Suffolk County District Attorney Rachael Rollins said Monday that she was pleased the Massachusetts Supreme Judicial Court ruled in her favor in a dispute with Boston Municipal Judge Richard Sinnott, calling his behavior in the matter "unhinged" and symbolic of larger problems within the system.

Last week, Sinnott refused to let the district attorney’s office drop charges against one of the counter-protesters arrested by Boston police during the Aug. 31 "Straight Pride" parade in Boston. Rollins had instructed her attorneys not to pursue cases against those charged with nonviolent crimes and who did not have a criminal background, or in cases in which her office did not see probable cause. Rollins did pursue charges against eight other counter-protesters who had been accused of violence.

"I was ready for a fight," Rollins said. "Change is not easy. Everyone loves to think about change and wants it, but doesn't want to put in the work. We are going through the hard work of changing a system that is operating exactly the way it was set up to work."

“There are people that have problems with what it is that I’m proposing, but this was not the appropriate forum or act in order to challenge that,” she said of Sinnott’s actions, calling him “an individual who, I think, came unhinged” during the week-long judicial showdown.

Sinnott's office did not immediately respond to a request for comment.

In response to Sinnott's ruling last week, Rollins filed an emergency petition with the SJC, asking it to intervene. On Monday, the state’s highest court released their ruling that Sinnott had “no authority” to steamroll Rollins’ handling of the case.

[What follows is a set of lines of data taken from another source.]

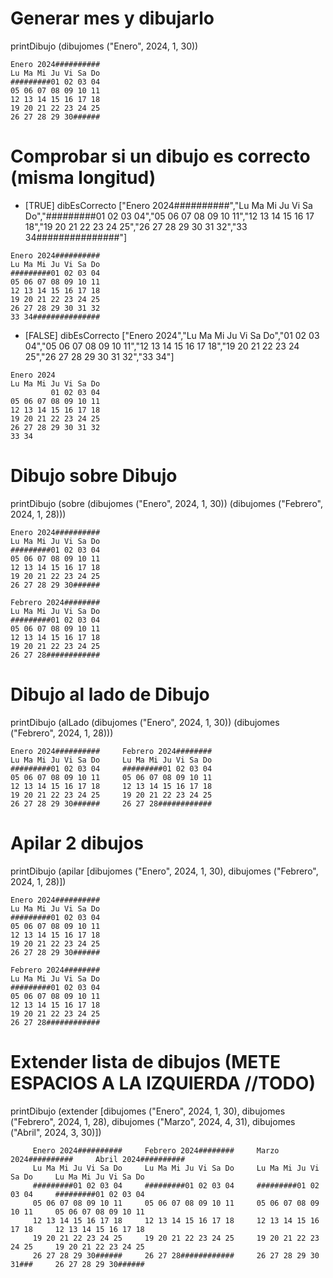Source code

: 
# Generar mes y dibujarlo
printDibujo (dibujomes ("Enero", 2024, 1, 30))

```
Enero 2024##########
Lu Ma Mi Ju Vi Sa Do
#########01 02 03 04
05 06 07 08 09 10 11
12 13 14 15 16 17 18
19 20 21 22 23 24 25
26 27 28 29 30######
```

# Comprobar si un dibujo es correcto (misma longitud)
- [TRUE] dibEsCorrecto ["Enero 2024##########","Lu Ma Mi Ju Vi Sa Do","#########01 02 03 04","05 06 07 08 09 10 11","12 13 14 15 16 17 18","19 20 21 22 23 24 25","26 27 28 29 30 31 32","33 34###############"]
```
Enero 2024##########
Lu Ma Mi Ju Vi Sa Do
#########01 02 03 04
05 06 07 08 09 10 11
12 13 14 15 16 17 18
19 20 21 22 23 24 25
26 27 28 29 30 31 32
33 34###############
```

- [FALSE] dibEsCorrecto ["Enero 2024","Lu Ma Mi Ju Vi Sa Do","01 02 03 04","05 06 07 08 09 10 11","12 13 14 15 16 17 18","19 20 21 22 23 24 25","26 27 28 29 30 31 32","33 34"]
```
Enero 2024
Lu Ma Mi Ju Vi Sa Do
         01 02 03 04
05 06 07 08 09 10 11
12 13 14 15 16 17 18
19 20 21 22 23 24 25
26 27 28 29 30 31 32
33 34
```

# Dibujo sobre Dibujo
printDibujo (sobre (dibujomes ("Enero", 2024, 1, 30)) (dibujomes ("Febrero", 2024, 1, 28)))
```
Enero 2024##########
Lu Ma Mi Ju Vi Sa Do
#########01 02 03 04
05 06 07 08 09 10 11
12 13 14 15 16 17 18
19 20 21 22 23 24 25
26 27 28 29 30######

Febrero 2024########
Lu Ma Mi Ju Vi Sa Do
#########01 02 03 04
05 06 07 08 09 10 11
12 13 14 15 16 17 18
19 20 21 22 23 24 25
26 27 28############
```

# Dibujo al lado de Dibujo
printDibujo (alLado (dibujomes ("Enero", 2024, 1, 30)) (dibujomes ("Febrero", 2024, 1, 28)))
```
Enero 2024##########     Febrero 2024########
Lu Ma Mi Ju Vi Sa Do     Lu Ma Mi Ju Vi Sa Do
#########01 02 03 04     #########01 02 03 04
05 06 07 08 09 10 11     05 06 07 08 09 10 11
12 13 14 15 16 17 18     12 13 14 15 16 17 18
19 20 21 22 23 24 25     19 20 21 22 23 24 25
26 27 28 29 30######     26 27 28############
```

# Apilar 2 dibujos
printDibujo (apilar [dibujomes ("Enero", 2024, 1, 30), dibujomes ("Febrero", 2024, 1, 28)])
```
Enero 2024##########
Lu Ma Mi Ju Vi Sa Do
#########01 02 03 04
05 06 07 08 09 10 11
12 13 14 15 16 17 18
19 20 21 22 23 24 25
26 27 28 29 30######

Febrero 2024########
Lu Ma Mi Ju Vi Sa Do
#########01 02 03 04
05 06 07 08 09 10 11
12 13 14 15 16 17 18
19 20 21 22 23 24 25
26 27 28############
```

# Extender lista de dibujos (METE ESPACIOS A LA IZQUIERDA //TODO)
printDibujo (extender [dibujomes ("Enero", 2024, 1, 30), dibujomes ("Febrero", 2024, 1, 28), dibujomes ("Marzo", 2024, 4, 31), dibujomes ("Abril", 2024, 3, 30)])

```
     Enero 2024##########     Febrero 2024########     Marzo 2024##########     Abril 2024##########
     Lu Ma Mi Ju Vi Sa Do     Lu Ma Mi Ju Vi Sa Do     Lu Ma Mi Ju Vi Sa Do     Lu Ma Mi Ju Vi Sa Do
     #########01 02 03 04     #########01 02 03 04     #########01 02 03 04     #########01 02 03 04
     05 06 07 08 09 10 11     05 06 07 08 09 10 11     05 06 07 08 09 10 11     05 06 07 08 09 10 11
     12 13 14 15 16 17 18     12 13 14 15 16 17 18     12 13 14 15 16 17 18     12 13 14 15 16 17 18
     19 20 21 22 23 24 25     19 20 21 22 23 24 25     19 20 21 22 23 24 25     19 20 21 22 23 24 25
     26 27 28 29 30######     26 27 28############     26 27 28 29 30 31###     26 27 28 29 30######
```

When asked about the possibility that Sinnott overruled her not based on the merits of the case, but because he disagreed with her political views, Rollins responded that it is a concern of hers, but that his actions were symptomatic of what she said were much larger systemic problems and that "judges abusing their discretion" is commonplace.

"We've been seeing this for decades, but now miraculously because Attorney Church spent three hours in jail, the media's up in arms about this," Rollins said, referring to Susan Church. She is a defense attorney for a counter-protester who was held in contempt and taken into custody for more than two hours last week after she continued to read case law in court despite Sinnott ordering her stop.

Overall, though, Rollins indicated that she is optimistic about the progress she has seen after her office's dispute with Sinnott.

“I’m really happy with the fact that people are reacting this way, because it’s very obvious I’m on to something, and the people of Suffolk County are as well,” she said. “And we are having conversations for the first time about really important things that have to do with wealth based disparities, and some race based disparities. I’m excited about the fact that people actually care about the system now.”